Accounting debacles at companies such as Enron and WorldCom are boosting prospects for new Washington solutions to corporate wrongdoing, even among those who once railed against government regulation. The Senate this week takes up proposals that could become a package of legislation on corporate responsibility – sure to be a big theme in fall elections. House Republicans are launching new investigations.

As for balancing budgets and slashing deficits – two other themes of the GOP takeover – they are nearly off the table as guides for the spending decisions Congress faces in the next few weeks, as it settles appropriations for the 2003 fiscal year.

House Republicans recently voted to boost the nation's $5.95 trillion debt limit by $450 billion – a move that would have been unthinkable for the deficit hawks who led the GOP takeover. Only three members of the class of '94 dissented. And members of Congress are returning from their July 4 recess to a military construction bill that spends hundreds of millions beyond what the White House wants.

It is rare in congressional politics for a new class of freshmen to be fired by a big idea. Most congressional campaigns are fiercely local. A notable exception: the so-called Watergate babies of 1974. The new class pushed for laws to sharply restrict the powers of the executive branch.

The GOP freshmen who came to the House 20 years later had even broader ambitions. They wanted to rein in all of official Washington, including Congress. They claimed a mandate to cut spending, deficits, taxes, and all the rules regulating business.

"Like the Watergate class of 1975, they had tremendous satisfaction in the first few years. But that sense of mission and unity is almost impossible to recapture later on," says Larry Sabato, a University of Virginia analyst.

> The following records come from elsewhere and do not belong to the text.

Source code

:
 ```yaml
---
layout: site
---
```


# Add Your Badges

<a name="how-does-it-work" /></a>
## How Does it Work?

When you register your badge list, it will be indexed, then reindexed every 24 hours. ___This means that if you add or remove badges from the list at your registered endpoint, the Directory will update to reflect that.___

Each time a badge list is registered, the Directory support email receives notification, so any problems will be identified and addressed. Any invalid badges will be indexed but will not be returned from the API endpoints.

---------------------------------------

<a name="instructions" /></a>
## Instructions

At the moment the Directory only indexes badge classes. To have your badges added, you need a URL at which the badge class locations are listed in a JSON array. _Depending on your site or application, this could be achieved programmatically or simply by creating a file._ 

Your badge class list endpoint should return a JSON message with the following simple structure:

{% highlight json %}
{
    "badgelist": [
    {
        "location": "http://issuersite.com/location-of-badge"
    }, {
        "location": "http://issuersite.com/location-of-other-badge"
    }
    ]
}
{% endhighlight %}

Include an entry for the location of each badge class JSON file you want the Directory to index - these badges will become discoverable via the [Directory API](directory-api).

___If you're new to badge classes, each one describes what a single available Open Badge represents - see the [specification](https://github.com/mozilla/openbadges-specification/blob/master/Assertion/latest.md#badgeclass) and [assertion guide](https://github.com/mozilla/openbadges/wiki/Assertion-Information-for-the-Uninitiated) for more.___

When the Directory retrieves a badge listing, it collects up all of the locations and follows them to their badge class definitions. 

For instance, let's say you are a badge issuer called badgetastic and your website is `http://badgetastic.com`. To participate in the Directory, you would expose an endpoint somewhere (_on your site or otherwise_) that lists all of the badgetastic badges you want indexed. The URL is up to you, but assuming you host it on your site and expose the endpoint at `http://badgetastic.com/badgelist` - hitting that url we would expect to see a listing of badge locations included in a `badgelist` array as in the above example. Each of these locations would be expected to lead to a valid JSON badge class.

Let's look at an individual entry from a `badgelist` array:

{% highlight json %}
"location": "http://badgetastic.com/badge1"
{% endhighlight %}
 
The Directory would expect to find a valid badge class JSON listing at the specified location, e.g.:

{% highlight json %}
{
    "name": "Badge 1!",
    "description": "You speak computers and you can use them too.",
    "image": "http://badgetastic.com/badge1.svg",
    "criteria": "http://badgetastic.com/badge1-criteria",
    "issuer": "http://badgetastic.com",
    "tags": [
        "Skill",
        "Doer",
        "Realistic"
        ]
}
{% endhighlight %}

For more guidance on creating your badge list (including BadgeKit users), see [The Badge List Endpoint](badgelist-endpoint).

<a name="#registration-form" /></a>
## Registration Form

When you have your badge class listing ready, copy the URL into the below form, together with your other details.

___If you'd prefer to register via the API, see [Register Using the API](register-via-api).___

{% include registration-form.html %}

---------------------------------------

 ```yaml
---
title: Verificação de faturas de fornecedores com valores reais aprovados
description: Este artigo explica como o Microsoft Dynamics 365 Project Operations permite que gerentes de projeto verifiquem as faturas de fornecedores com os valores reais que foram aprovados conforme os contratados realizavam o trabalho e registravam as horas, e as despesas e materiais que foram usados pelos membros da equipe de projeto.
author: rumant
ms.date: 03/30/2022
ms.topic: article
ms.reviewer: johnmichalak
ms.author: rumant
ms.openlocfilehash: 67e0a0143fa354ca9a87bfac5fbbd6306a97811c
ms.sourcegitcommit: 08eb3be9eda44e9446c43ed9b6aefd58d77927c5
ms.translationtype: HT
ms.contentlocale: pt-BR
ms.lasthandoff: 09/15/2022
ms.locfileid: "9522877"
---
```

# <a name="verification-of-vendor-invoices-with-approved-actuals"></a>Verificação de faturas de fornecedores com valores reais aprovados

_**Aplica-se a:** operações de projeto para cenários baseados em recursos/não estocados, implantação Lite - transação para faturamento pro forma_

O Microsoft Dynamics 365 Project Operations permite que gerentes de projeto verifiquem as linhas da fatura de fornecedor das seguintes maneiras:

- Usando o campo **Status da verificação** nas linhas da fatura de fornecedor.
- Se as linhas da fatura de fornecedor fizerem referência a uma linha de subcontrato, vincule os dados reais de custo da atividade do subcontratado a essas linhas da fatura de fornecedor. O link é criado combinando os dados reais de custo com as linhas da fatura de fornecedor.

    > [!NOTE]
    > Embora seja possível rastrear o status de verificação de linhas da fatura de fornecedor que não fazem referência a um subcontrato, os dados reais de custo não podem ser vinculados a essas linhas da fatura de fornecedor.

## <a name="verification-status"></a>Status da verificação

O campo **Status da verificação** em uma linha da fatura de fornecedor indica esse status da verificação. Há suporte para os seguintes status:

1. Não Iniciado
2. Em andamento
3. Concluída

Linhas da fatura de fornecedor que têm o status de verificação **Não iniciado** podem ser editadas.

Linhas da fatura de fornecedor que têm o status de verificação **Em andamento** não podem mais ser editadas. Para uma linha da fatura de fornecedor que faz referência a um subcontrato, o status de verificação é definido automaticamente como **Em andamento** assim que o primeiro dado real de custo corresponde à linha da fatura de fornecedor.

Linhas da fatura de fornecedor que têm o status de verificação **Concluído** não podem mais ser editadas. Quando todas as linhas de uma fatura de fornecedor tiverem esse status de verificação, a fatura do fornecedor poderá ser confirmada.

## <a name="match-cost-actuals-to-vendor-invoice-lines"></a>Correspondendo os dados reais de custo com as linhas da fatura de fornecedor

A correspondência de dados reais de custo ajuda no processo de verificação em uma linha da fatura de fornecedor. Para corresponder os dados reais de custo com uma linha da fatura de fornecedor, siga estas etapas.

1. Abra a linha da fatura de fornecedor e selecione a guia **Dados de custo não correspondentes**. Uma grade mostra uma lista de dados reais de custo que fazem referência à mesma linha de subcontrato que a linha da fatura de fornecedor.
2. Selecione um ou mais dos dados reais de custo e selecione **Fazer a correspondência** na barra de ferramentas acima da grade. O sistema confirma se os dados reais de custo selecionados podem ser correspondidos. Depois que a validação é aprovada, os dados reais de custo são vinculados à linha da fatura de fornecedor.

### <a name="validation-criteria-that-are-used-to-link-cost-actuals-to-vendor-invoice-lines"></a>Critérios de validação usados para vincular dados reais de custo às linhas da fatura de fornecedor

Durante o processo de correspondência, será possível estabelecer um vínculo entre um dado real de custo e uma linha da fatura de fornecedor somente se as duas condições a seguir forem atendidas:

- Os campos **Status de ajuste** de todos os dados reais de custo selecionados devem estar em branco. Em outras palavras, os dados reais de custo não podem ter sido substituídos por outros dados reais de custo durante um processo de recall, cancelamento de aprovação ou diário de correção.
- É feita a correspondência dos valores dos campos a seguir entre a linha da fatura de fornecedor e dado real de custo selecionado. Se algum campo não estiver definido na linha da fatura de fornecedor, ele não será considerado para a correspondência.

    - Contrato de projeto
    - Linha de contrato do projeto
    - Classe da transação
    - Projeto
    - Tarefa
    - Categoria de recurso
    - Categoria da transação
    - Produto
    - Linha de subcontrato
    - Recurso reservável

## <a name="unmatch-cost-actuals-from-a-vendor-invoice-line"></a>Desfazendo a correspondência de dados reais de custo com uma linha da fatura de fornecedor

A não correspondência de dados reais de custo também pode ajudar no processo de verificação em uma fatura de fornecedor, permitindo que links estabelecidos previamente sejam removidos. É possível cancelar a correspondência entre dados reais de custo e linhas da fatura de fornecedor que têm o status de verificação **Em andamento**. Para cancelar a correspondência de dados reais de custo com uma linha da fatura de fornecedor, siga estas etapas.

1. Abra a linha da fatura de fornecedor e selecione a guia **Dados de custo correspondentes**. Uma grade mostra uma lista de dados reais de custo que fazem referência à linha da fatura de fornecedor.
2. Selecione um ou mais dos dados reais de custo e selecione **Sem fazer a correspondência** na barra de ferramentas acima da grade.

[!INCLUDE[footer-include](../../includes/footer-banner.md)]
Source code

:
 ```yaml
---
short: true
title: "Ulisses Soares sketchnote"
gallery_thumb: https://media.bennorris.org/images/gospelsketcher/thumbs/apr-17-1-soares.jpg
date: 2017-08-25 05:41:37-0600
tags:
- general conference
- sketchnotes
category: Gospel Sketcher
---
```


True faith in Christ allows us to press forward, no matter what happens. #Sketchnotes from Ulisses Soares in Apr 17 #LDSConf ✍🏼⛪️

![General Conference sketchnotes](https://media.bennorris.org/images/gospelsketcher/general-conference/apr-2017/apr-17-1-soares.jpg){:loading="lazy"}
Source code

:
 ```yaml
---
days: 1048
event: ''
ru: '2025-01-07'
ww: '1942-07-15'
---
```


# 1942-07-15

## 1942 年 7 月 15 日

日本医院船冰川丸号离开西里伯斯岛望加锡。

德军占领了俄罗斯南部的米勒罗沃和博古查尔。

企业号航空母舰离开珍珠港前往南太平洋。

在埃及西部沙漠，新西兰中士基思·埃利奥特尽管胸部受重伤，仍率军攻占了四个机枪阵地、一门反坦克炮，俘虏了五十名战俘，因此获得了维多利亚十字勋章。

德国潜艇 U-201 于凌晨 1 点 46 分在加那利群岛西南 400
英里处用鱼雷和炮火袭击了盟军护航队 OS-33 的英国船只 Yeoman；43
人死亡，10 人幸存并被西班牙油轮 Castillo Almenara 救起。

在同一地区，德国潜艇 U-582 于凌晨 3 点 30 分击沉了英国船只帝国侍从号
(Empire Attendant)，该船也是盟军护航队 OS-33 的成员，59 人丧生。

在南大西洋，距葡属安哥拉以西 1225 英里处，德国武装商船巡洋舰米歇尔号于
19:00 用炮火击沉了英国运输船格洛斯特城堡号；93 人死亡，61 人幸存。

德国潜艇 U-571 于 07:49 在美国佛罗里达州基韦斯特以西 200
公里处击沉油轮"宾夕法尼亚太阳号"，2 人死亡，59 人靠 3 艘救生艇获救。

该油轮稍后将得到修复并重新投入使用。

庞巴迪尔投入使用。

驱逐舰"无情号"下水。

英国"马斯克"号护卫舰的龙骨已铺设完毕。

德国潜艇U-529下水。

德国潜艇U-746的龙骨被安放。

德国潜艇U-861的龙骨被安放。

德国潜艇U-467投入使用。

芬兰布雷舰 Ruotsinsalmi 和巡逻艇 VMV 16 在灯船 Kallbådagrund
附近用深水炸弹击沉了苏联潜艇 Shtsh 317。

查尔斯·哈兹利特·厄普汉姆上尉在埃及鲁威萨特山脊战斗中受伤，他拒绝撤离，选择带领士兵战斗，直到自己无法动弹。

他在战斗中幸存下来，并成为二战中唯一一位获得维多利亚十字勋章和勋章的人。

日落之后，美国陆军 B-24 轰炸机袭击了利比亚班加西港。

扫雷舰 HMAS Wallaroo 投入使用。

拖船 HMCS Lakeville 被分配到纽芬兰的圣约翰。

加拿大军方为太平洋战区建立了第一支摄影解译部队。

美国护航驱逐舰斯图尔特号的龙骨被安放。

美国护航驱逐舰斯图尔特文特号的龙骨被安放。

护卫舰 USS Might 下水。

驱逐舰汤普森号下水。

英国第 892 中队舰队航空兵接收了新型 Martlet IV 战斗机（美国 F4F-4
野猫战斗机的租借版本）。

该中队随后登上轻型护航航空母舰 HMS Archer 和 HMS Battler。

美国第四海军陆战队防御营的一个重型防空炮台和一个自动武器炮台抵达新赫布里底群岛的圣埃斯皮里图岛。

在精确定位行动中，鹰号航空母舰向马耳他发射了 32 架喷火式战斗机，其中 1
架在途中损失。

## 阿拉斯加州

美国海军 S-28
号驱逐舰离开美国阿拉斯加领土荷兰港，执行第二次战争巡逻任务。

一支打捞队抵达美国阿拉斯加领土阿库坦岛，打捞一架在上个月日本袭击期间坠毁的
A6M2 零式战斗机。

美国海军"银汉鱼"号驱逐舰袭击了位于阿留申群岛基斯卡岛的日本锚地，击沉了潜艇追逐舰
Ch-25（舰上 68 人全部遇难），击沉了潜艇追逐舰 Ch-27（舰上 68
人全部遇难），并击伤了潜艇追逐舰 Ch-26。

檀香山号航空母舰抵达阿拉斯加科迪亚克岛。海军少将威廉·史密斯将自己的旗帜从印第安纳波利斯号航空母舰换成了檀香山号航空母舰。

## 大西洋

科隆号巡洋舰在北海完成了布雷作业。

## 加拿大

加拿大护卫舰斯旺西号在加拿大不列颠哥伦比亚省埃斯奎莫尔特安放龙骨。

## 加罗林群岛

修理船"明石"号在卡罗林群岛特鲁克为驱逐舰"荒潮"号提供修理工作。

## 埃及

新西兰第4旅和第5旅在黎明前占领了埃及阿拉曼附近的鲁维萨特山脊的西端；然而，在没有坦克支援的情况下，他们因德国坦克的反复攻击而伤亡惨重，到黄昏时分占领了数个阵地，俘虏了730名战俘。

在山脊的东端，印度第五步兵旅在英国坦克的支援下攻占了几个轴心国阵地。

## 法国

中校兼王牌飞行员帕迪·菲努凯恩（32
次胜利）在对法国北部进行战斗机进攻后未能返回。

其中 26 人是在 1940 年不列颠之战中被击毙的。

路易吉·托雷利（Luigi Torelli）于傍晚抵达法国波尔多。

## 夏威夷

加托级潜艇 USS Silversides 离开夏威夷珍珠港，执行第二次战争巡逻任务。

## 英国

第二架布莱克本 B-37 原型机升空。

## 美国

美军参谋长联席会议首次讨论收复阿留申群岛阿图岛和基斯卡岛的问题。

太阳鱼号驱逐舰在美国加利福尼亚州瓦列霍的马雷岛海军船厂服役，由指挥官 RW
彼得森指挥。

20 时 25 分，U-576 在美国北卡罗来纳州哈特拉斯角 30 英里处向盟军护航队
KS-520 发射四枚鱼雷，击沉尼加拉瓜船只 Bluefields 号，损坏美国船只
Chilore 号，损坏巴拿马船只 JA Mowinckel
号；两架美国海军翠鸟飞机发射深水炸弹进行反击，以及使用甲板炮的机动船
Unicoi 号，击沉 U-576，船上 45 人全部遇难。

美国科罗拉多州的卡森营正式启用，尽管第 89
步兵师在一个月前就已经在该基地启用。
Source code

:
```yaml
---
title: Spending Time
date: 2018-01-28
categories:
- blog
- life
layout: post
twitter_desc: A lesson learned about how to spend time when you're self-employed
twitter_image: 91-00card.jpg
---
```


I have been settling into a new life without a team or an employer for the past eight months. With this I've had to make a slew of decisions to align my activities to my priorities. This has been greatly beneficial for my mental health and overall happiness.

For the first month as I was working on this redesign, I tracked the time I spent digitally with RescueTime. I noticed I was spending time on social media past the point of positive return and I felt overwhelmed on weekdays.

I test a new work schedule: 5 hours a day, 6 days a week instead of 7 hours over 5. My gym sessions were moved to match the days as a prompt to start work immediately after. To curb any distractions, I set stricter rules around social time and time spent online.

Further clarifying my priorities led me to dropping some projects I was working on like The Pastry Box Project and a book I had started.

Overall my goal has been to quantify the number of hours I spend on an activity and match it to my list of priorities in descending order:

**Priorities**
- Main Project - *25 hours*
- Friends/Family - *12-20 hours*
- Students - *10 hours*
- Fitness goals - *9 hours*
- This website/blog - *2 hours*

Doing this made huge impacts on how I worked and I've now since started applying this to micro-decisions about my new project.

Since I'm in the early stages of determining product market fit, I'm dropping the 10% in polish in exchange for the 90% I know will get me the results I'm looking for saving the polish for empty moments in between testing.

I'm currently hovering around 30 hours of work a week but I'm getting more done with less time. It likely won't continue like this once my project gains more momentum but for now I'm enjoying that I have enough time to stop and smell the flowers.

For some conservatives, the current tilt on Capitol Hill toward big government and bigger deficits is a betrayal of the revolution. "A number of them have become a part of the Washington establishment and no longer have the fervor for making these changes they did in 1994," says Paul Weyrich, president of the Free Congress Foundation, a conservative think tank.

For many on the right, term limits are a litmus test. The Class of 1994 was the first in which many planned their own obsolescence – pledging to leave after six or eight years. And on Day 1, House Republicans limited the tenure of committee chairmen. Now those limits – including similar ones adopted by GOP senators in 1995 – are up for reconsideration.

Rep. Zach Wamp (R) of Tennessee – one of the class of '94 – says experience has shown that term limits give too much power to congressional staff.

"In the end, the class of 1994 was always a very small minority," says Ed Crane, president of the libertarian CATO Institute. "Once the powers that be in Congress realized there was not much they could do, the old guard reasserted itself."